### TRY IT
Scan the records for the string "https" and copy every line that holds it.

### SOURCE DATA
____________
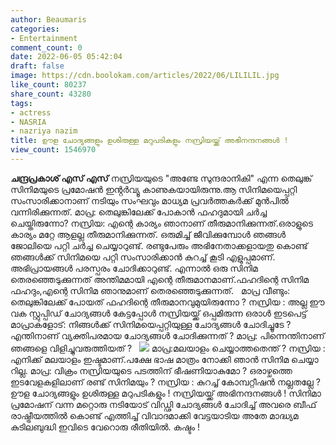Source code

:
 ```yaml
---
author: Beaumaris
categories:
- Entertainment
comment_count: 0
date: 2022-06-05 05:42:04
draft: false
image: https://cdn.boolokam.com/articles/2022/06/LILILIL.jpg
like_count: 80237
share_count: 43280
tags:
- actress
- NASRIA
- nazriya nazim
title: ഊള ചോദ്യങ്ങളും ഉശിരുള്ള മറുപടികളും നസ്രിയയ്ക്ക് അഭിനന്ദനങ്ങൾ !
view_count: 1546970
---
```


**ചന്ദ്രപ്രകാശ് എസ് എസ്** നസ്രിയയുടെ "അണ്ടേ സുന്ദരാനികി" എന്ന തെലുങ്ക് സിനിമയുടെ പ്രമോഷൻ ഇൻ്റർവ്യൂ കാണുകയായിരുന്നു.ആ സിനിമയെപ്പറ്റി സംസാരിക്കാനാണ് നടിയും സംഘവും മാധ്യമ പ്രവർത്തകർക്ക് മുൻപിൽ വന്നിരിക്കുന്നത്. മാപ്ര: തെലുങ്കിലേക്ക് പോകാന്‍ ഫഹദുമായി ചര്‍ച്ച ചെയ്തിരുന്നോ? നസ്രിയ: എന്റെ കാര്യം ഞാനാണ് തീരുമാനിക്കുന്നത്.ഒരാളുടെ കാര്യം മറ്റേ ആളല്ല തീരുമാനിക്കുന്നത്. ഒരുമിച്ച് ജീവിക്കുമ്പോള്‍ ഞങ്ങള്‍ ജോലിയെ പറ്റി ചര്‍ച്ച ചെയ്യാറുണ്ട്. രണ്ടുപേരും അഭിനേതാക്കളായതു കൊണ്ട് ഞങ്ങള്‍ക്ക് സിനിമയെ പറ്റി സംസാരിക്കാന്‍ കുറച്ച് കൂടി എളുപ്പമാണ്. അഭിപ്രായങ്ങള്‍ പരസ്പരം ചോദിക്കാറുണ്ട്. എന്നാല്‍ ഒരു സിനിമ തെരഞ്ഞെടുക്കുന്നത് അന്തിമമായി എന്റെ തീരുമാനമാണ്.ഫഹദിന്റെ സിനിമ ഫഹദും,എന്റെ സിനിമ ഞാനുമാണ് തെരഞ്ഞെടുക്കുന്നത്. &nbsp; മാപ്ര വീണ്ടും: തെലുങ്കിലേക്ക് പോയത് ഫഹദിന്റെ തീരുമാനവുമുയിരുന്നോ ? നസ്രിയ : അല്ല ഈ വക സ്റ്റുപ്പിഡ് ചോദ്യങ്ങൾ കേട്ടപ്പോൾ നസ്രിയയ്ക്ക് ഒപ്പമിരുന്ന ഒരാൾ ഇടപെട്ട് മാപ്രാകളോട്: നിങ്ങൾക്ക് സിനിമയെപ്പറ്റിയുള്ള ചോദ്യങ്ങൾ ചോദിച്ചൂടേ ?എന്തിനാണ് വ്യക്തിപരമായ ചോദ്യങ്ങൾ ചോദിക്കുന്നത് ? മാപ്ര: പിന്നെന്തിനാണ് ഞങ്ങളെ വിളിച്ചുവരുത്തിയത് ? &nbsp; ![](https://cdn.boolokam.com/articles/2022/06/LILILIL.jpg) മാപ്ര:മലയാളം ചെയ്യാത്തതെന്ത് ? നസ്രിയ : എനിക്ക് മലയാളം ഇഷ്ടമാണ്.പക്ഷേ ഭാഷ മാത്രം നോക്കി ഞാൻ സിനിമ ചെയ്യാ റില്ല. മാപ്ര: വിക്രം നസ്രിയയുടെ പടത്തിന് ഭീഷണിയാകുമോ ? ഒരാഴ്ചത്തെ ഇടവേളകളിലാണ് രണ്ട് സിനിമയും ? നസ്രിയ : കുറച്ച് കോമ്പറ്റീഷൻ നല്ലതല്ലേ ? ഊള ചോദ്യങ്ങളും ഉശിരുള്ള മറുപടികളും ! നസ്രിയയ്ക്ക് അഭിനന്ദനങ്ങൾ ! സിനിമാ പ്രമോഷന് വന്ന മറ്റൊരു നടിയോട് വിഡ്ഢി ചോദ്യങ്ങൾ ചോദിച്ച് അവരെ ബീഫ് രാഷ്ട്രീയത്തിൽ കൊണ്ട് എത്തിച്ച് വിവാദമാക്കി വേട്ടയാടിയ അതേ മാദ്ധ്യമ കുടിലബുദ്ധി ഇവിടെ വേറൊരു രീതിയിൽ. കഷ്ടം !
____________
### EXERCISE OUTPUT
image: https://cdn.boolokam.com/articles/2022/06/LILILIL.jpg
**ചന്ദ്രപ്രകാശ് എസ് എസ്** നസ്രിയയുടെ "അണ്ടേ സുന്ദരാനികി" എന്ന തെലുങ്ക് സിനിമയുടെ പ്രമോഷൻ ഇൻ്റർവ്യൂ കാണുകയായിരുന്നു.ആ സിനിമയെപ്പറ്റി സംസാരിക്കാനാണ് നടിയും സംഘവും മാധ്യമ പ്രവർത്തകർക്ക് മുൻപിൽ വന്നിരിക്കുന്നത്. മാപ്ര: തെലുങ്കിലേക്ക് പോകാന്‍ ഫഹദുമായി ചര്‍ച്ച ചെയ്തിരുന്നോ? നസ്രിയ: എന്റെ കാര്യം ഞാനാണ് തീരുമാനിക്കുന്നത്.ഒരാളുടെ കാര്യം മറ്റേ ആളല്ല തീരുമാനിക്കുന്നത്. ഒരുമിച്ച് ജീവിക്കുമ്പോള്‍ ഞങ്ങള്‍ ജോലിയെ പറ്റി ചര്‍ച്ച ചെയ്യാറുണ്ട്. രണ്ടുപേരും അഭിനേതാക്കളായതു കൊണ്ട് ഞങ്ങള്‍ക്ക് സിനിമയെ പറ്റി സംസാരിക്കാന്‍ കുറച്ച് കൂടി എളുപ്പമാണ്. അഭിപ്രായങ്ങള്‍ പരസ്പരം ചോദിക്കാറുണ്ട്. എന്നാല്‍ ഒരു സിനിമ തെരഞ്ഞെടുക്കുന്നത് അന്തിമമായി എന്റെ തീരുമാനമാണ്.ഫഹദിന്റെ സിനിമ ഫഹദും,എന്റെ സിനിമ ഞാനുമാണ് തെരഞ്ഞെടുക്കുന്നത്. &nbsp; മാപ്ര വീണ്ടും: തെലുങ്കിലേക്ക് പോയത് ഫഹദിന്റെ തീരുമാനവുമുയിരുന്നോ ? നസ്രിയ : അല്ല ഈ വക സ്റ്റുപ്പിഡ് ചോദ്യങ്ങൾ കേട്ടപ്പോൾ നസ്രിയയ്ക്ക് ഒപ്പമിരുന്ന ഒരാൾ ഇടപെട്ട് മാപ്രാകളോട്: നിങ്ങൾക്ക് സിനിമയെപ്പറ്റിയുള്ള ചോദ്യങ്ങൾ ചോദിച്ചൂടേ ?എന്തിനാണ് വ്യക്തിപരമായ ചോദ്യങ്ങൾ ചോദിക്കുന്നത് ? മാപ്ര: പിന്നെന്തിനാണ് ഞങ്ങളെ വിളിച്ചുവരുത്തിയത് ? &nbsp; ![](https://cdn.boolokam.com/articles/2022/06/LILILIL.jpg) മാപ്ര:മലയാളം ചെയ്യാത്തതെന്ത് ? നസ്രിയ : എനിക്ക് മലയാളം ഇഷ്ടമാണ്.പക്ഷേ ഭാഷ മാത്രം നോക്കി ഞാൻ സിനിമ ചെയ്യാ റില്ല. മാപ്ര: വിക്രം നസ്രിയയുടെ പടത്തിന് ഭീഷണിയാകുമോ ? ഒരാഴ്ചത്തെ ഇടവേളകളിലാണ് രണ്ട് സിനിമയും ? നസ്രിയ : കുറച്ച് കോമ്പറ്റീഷൻ നല്ലതല്ലേ ? ഊള ചോദ്യങ്ങളും ഉശിരുള്ള മറുപടികളും ! നസ്രിയയ്ക്ക് അഭിനന്ദനങ്ങൾ ! സിനിമാ പ്രമോഷന് വന്ന മറ്റൊരു നടിയോട് വിഡ്ഢി ചോദ്യങ്ങൾ ചോദിച്ച് അവരെ ബീഫ് രാഷ്ട്രീയത്തിൽ കൊണ്ട് എത്തിച്ച് വിവാദമാക്കി വേട്ടയാടിയ അതേ മാദ്ധ്യമ കുടിലബുദ്ധി ഇവിടെ വേറൊരു രീതിയിൽ. കഷ്ടം !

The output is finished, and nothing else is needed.